Theologically, the Pew Research Center's 2014 study determined 83% of the ABCUSA believes in God with absolute certainty, and 15% believed fairly certainly; 73% believed religion was very important and 24% considered it somewhat important. About 42% of members attended churches at least once a week, while 41% attended once or twice a month; 16% seldom or never attend church. An estimated 69% prayed daily, and 19% prayed weekly. Among its membership, 48% read Scripture at least once a week, and 15% once or twice a month; 53% believe the Bible should be taken literally, while 27% believe it is still the Word of God, yet shouldn't be taken completely literally.

Doctrine
American Baptists share the same theological beliefs with Protestant churches which believe that the Bible is the inspired word of God and the final authority in matters of faith. The ABCUSA affirms the Trinity, that the one God exists as three persons in complete unity: God the Father, God the Son, and God the Holy Spirit. They confess Jesus Christ as Savior and Lord through whom those who believe can have fellowship with God.

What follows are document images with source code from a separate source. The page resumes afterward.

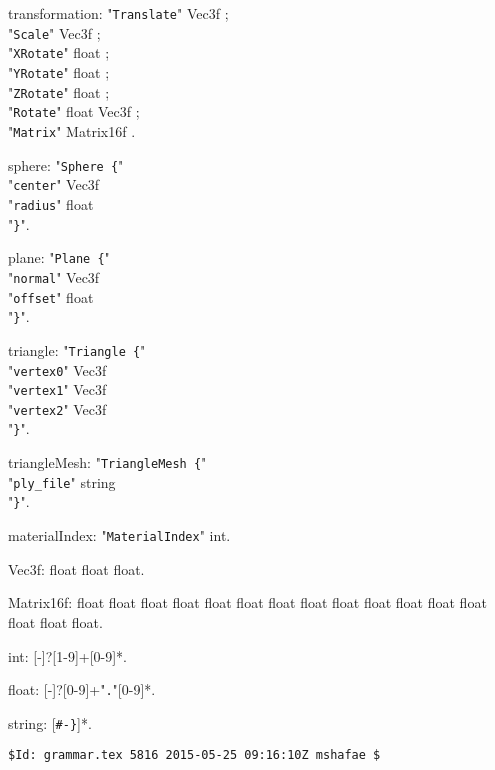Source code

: \documentclass[twoside]{article}
\begin{document}
\begin{grammar}
transformation: "\verb!Translate!" { Vec3f } ;\\
  "\verb!Scale!" { Vec3f } ;\\
  "\verb!XRotate!" { float } ;\\
  "\verb!YRotate!" { float } ;\\
  "\verb!ZRotate!" { float } ;\\
  "\verb!Rotate!" { float Vec3f } ;\\
  "\verb!Matrix!" { Matrix16f }.

sphere: "\verb!Sphere {!"\\
    "\verb!center!" Vec3f\\
    "\verb!radius!" float\\
"\verb!}!".

plane: "\verb!Plane {!"\\
  "\verb!normal!" Vec3f\\
  "\verb!offset!" float\\
"\verb!}!".

triangle: "\verb!Triangle {!"\\
  "\verb!vertex0!" Vec3f\\
  "\verb!vertex1!" Vec3f\\
  "\verb!vertex2!" Vec3f\\
"\verb!}!".

triangleMesh: "\verb!TriangleMesh {!"\\
  "\verb!ply_file!" string\\
"\verb!}!".

materialIndex: "\verb!MaterialIndex!" int.

Vec3f: float float float.

Matrix16f: float float float float float float float float float float float float float float float float.

int: [-]?[1-9]+[0-9]*.

float: [-]?[0-9]+"\verb!.!"[0-9]*.

string: [\verb!#-}!]*.

\end{grammar}
\vfill
\tiny
\begin{verbatim}
$Id: grammar.tex 5816 2015-05-25 09:16:10Z mshafae $
\end{verbatim}
\end{document}
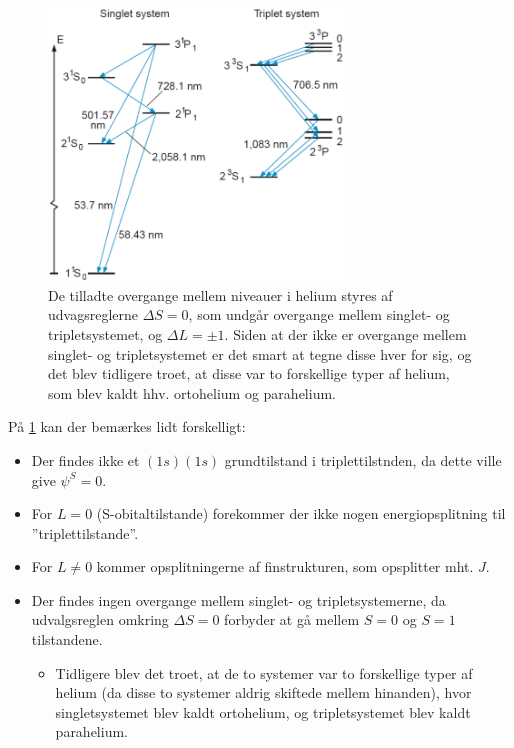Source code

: \begin{figure}[!h]
    \centering
    \includegraphics[width=0.7\textwidth]{Q11/images/SingletOgtripletTilstandeIHelium.PNG}
    \caption{De tilladte overgange mellem niveauer i helium styres af udvagsreglerne $\Delta S = 0$, som undgår overgange mellem singlet- og tripletsystemet, og $\Delta L = \pm 1$. Siden at der ikke er overgange mellem singlet- og tripletsystemet er det smart at tegne disse hver for sig, og det blev tidligere troet, at disse var to forskellige typer af helium, som blev kaldt hhv. ortohelium og parahelium.}
    \label{fig:Q11_SingletOgTripletTilstandeIHelium}
\end{figure}

På \cref{fig:Q11_SingletOgTripletTilstandeIHelium} kan der bemærkes lidt forskelligt:
\begin{itemize}
    \item Der findes ikke et $(1s)(1s)$ grundtilstand i triplettilstnden, da dette ville give $\psi^S = 0$.
    \item For $L = 0$ (S-obitaltilstande) forekommer der ikke nogen energiopsplitning til ''triplettilstande''.
    \item For $L \ne 0$ kommer opsplitningerne af finstrukturen, som opsplitter mht. $J$.
    \item Der findes ingen overgange mellem singlet- og tripletsystemerne, da udvalgsreglen omkring $\Delta S = 0$ forbyder at gå mellem $S = 0$ og $S = 1$ tilstandene.
    \begin{itemize}
        \item Tidligere blev det troet, at de to systemer var to forskellige typer af helium (da disse to systemer aldrig skiftede mellem hinanden), hvor singletsystemet blev kaldt \textsf{ortohelium}, og tripletsystemet blev kaldt \textsf{parahelium}.
    \end{itemize}
\end{itemize}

He died, taking on the sins of the world, and was resurrected, triumphing over sin and death.

ABCUSA churches recognize two ordinances: Believer's baptism and the Lord's Supper. Baptism is by immersion, and those being baptized must be of an age to understand its significance. Believing in the priesthood of all believers, the ABCUSA avoids using creeds, affirming the freedom of individual Christians and local churches to interpret scripture as the Holy Spirit leads them. The ABCUSA affirms the ordination of women.

LGBTQ and same-sex marriages 
LGBTQ issues have been a point of contention in the ABCUSA since the 1987 Biennial Meeting. In 1992, the ABCUSA General Board adopted a resolution that stated, “We affirm that the practice of homosexuality is incompatible with Christian teaching.” 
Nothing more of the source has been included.